Here I’ll try to intimate a couple of things, and possibly make a fool of myself (it’s no problem; I like the little bells go with the hat). Tyranicon, you saw the Guild’s civil war as a foundation of sorts, over which to erect everything else; this would explain why the Guild’s problems quickly takes a backseat to the other stories, serving as an excuse to interact with the factions and histories of MoonFall. Also I would guess that players, by and large, mostly care about exactly that which you think less important or less interesting.

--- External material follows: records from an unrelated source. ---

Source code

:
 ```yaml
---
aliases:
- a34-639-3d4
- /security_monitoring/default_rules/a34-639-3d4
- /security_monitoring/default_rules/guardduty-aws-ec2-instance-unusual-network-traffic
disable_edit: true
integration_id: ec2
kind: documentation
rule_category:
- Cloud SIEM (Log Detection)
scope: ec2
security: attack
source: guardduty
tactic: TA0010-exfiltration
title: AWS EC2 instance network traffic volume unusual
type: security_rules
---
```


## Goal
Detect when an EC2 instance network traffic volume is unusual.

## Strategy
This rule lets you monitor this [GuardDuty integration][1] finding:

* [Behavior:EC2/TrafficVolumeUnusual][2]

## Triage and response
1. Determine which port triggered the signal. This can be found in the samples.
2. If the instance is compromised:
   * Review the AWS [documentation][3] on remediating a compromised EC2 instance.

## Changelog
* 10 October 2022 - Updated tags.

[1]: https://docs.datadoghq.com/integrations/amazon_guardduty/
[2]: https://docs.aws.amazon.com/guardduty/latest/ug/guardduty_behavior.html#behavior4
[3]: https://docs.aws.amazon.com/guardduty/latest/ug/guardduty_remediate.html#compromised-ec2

It’s like a chef lovingly mistaking the hors d’œuvre for the main course. He’s very excited about the baked brie en croûte with pears—the problem being that people come for the turkey.
Now, I’m certainly not saying you’re wrong to think what you wrote is interesting. Because it is interesting. And so too is it entertaining to read; but less entertaining to actually play.
It circles back to the idea of agency and choice. I appreciate the whole prophecy and determinism angle, but as it is it doesn’t work to the game’s benefit. Deep down, no matter what the game hammers again and again, my character isn’t important; she’s a mere pawn to certain powers, and what little information I’m given only serves to make me realise how little I matter, despite the aforementionned powers insisting I’m central to all this.
Because if I’m central to all this despite myself, despite not understanding what I’m doing, despite not understanding what is happening, despite not understanding what I’m told, despite not even understanding what is inside me… then I am not central to all this. I’m The One so to speak, but only because the ‘visitor’ made me The One upon my birth. In the end, I’m… just a dumb vehicle.
As a side note, for some reason I keep thinking about Breath Of Fire. Save in Dragon Quarter and the very beginning of BoF2, Ryu was always a silent protagonist, and in a weird way I suspect a silent protagonist could have been made to work extremely well for Memoirs Of a Battle Brothel. I also feel there’s a parallel could be drawn between Memoirs on one side, and Ryu, Fou-Lu, and agency over oneself on the other; but it’s morning and having not slept I’m too dead-tired to consider this angle properly.